- Data extracted from a collection -
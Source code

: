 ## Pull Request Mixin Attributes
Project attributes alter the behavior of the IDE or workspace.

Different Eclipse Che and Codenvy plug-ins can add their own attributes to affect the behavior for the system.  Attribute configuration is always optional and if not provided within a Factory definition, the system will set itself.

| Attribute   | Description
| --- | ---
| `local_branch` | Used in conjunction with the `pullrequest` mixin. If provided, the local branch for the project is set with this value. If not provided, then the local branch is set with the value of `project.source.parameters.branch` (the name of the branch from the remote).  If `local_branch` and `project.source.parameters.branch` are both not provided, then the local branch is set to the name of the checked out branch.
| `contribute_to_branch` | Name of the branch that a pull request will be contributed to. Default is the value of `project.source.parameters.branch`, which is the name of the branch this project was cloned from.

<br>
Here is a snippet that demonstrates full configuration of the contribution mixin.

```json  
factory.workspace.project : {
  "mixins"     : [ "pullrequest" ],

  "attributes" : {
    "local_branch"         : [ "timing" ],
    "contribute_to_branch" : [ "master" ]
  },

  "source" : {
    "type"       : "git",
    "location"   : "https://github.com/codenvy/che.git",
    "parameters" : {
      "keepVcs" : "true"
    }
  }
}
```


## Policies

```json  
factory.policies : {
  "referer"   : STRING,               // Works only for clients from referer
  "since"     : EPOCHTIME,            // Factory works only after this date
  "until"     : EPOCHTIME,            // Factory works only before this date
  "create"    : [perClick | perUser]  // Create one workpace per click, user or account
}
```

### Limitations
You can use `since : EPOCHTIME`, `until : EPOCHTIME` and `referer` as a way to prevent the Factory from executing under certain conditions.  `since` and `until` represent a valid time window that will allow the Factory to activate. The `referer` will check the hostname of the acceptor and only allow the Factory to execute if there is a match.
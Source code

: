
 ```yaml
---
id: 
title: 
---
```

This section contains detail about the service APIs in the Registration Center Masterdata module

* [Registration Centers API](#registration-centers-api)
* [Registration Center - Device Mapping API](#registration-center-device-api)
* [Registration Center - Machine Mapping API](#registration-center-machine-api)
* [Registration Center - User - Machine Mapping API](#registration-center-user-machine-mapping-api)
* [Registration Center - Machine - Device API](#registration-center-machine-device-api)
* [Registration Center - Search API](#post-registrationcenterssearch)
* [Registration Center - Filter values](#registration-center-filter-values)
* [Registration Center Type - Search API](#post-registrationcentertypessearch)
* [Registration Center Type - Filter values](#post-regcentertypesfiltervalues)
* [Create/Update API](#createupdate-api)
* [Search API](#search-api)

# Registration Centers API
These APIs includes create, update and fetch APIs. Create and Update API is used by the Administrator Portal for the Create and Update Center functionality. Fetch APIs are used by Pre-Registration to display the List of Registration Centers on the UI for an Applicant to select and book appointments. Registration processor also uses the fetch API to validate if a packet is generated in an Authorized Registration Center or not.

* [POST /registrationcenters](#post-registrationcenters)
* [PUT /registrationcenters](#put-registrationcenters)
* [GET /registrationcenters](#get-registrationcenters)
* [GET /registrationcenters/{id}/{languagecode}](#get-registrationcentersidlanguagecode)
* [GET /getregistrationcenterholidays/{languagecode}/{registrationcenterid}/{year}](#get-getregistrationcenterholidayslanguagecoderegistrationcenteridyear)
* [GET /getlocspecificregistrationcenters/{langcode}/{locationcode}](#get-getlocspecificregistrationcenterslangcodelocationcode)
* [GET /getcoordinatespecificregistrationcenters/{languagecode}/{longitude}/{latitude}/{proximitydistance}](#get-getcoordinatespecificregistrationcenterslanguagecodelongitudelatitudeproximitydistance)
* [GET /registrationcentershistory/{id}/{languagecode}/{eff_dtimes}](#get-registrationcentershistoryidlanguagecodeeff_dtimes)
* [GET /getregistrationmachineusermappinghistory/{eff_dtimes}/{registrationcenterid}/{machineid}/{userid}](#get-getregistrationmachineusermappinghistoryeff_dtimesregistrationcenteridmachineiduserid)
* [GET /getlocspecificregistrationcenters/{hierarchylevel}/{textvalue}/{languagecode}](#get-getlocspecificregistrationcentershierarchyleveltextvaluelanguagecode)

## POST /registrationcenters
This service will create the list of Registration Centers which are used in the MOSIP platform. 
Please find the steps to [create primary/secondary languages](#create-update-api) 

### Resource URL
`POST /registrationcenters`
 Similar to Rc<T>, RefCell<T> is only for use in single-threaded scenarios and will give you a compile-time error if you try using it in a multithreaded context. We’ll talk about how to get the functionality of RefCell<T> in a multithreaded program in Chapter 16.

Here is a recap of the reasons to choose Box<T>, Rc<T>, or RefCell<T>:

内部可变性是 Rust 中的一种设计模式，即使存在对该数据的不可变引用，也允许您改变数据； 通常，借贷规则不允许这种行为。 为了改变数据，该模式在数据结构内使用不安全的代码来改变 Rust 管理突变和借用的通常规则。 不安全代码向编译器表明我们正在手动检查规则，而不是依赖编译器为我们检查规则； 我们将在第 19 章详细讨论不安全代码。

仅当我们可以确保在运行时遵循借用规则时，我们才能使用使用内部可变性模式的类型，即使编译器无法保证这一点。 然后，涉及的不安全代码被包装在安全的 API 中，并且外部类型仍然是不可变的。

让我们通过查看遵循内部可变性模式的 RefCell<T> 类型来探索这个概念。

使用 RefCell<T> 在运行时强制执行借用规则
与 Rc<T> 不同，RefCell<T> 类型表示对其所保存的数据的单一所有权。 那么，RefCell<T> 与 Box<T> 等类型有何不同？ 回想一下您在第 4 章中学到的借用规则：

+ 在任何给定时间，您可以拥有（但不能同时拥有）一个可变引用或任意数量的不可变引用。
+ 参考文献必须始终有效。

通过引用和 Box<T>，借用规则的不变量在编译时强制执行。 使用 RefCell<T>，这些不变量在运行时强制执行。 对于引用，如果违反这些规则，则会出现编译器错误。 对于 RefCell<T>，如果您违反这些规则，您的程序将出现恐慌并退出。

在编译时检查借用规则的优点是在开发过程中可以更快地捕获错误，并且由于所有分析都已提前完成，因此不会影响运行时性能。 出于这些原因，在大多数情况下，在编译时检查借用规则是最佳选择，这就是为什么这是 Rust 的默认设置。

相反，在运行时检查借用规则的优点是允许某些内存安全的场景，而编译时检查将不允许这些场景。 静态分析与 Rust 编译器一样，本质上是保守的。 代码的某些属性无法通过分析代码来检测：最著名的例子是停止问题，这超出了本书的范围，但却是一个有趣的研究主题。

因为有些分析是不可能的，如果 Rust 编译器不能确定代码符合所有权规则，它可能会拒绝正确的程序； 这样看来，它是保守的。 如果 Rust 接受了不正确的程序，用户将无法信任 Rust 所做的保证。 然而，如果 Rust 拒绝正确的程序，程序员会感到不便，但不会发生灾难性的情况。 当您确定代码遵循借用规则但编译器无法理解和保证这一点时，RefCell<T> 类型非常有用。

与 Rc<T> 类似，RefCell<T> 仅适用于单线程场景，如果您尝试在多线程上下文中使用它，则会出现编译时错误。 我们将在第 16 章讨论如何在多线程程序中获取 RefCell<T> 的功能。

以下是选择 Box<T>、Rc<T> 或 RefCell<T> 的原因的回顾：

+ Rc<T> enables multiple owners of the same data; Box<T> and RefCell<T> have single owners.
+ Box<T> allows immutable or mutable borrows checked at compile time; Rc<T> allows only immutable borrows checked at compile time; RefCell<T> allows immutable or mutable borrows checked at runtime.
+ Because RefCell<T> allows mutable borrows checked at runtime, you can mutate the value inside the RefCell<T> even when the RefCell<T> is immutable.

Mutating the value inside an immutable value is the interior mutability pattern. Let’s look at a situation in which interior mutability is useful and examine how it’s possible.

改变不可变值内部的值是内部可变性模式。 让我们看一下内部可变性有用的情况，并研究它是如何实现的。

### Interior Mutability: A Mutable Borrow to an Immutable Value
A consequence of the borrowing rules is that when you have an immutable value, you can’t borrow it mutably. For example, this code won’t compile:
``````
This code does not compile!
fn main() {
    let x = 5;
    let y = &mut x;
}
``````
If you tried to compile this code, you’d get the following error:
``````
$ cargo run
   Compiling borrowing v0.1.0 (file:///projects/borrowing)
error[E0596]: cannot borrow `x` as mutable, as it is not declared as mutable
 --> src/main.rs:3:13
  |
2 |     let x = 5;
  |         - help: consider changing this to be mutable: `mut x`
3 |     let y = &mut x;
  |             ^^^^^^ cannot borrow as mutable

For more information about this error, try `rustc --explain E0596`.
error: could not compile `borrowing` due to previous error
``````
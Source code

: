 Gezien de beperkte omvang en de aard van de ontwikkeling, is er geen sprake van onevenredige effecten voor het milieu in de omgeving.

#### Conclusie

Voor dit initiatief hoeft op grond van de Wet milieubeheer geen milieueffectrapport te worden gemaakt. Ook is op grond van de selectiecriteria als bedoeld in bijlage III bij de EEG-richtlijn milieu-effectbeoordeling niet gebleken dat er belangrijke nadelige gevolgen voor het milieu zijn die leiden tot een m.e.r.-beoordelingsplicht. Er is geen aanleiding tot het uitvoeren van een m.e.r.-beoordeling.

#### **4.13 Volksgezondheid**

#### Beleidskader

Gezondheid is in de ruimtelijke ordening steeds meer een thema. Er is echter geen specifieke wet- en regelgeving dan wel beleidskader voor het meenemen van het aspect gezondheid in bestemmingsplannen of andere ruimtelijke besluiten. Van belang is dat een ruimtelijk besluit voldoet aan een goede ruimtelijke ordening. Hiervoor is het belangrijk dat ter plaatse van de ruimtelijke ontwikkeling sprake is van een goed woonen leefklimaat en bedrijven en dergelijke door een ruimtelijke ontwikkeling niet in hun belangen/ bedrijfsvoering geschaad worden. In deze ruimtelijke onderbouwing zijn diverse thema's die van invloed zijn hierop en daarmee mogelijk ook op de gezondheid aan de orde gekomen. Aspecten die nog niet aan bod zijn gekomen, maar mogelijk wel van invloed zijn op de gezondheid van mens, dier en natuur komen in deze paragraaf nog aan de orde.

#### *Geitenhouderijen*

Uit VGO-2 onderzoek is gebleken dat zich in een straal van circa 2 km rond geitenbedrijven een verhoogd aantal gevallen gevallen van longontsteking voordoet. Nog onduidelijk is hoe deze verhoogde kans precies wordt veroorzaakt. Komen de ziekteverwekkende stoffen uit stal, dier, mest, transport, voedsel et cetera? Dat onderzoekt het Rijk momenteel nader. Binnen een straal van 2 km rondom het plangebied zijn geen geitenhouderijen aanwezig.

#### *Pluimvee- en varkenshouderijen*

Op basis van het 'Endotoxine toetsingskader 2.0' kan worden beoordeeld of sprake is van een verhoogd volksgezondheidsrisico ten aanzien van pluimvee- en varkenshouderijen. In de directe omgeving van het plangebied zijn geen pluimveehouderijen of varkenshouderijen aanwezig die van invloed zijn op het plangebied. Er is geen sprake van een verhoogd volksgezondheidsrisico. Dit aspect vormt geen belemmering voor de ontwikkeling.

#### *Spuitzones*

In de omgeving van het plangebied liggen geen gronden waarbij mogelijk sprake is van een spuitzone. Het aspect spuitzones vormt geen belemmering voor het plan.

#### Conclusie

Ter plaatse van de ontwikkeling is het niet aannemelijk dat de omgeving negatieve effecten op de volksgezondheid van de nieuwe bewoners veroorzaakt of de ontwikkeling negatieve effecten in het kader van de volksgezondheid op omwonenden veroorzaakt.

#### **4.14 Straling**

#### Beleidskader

- DESCRIPTION OF THE TASK -
Across the records above, how many lines hold the string "aanwezig"? The number alone will do.

- TASK RESPONSE -
2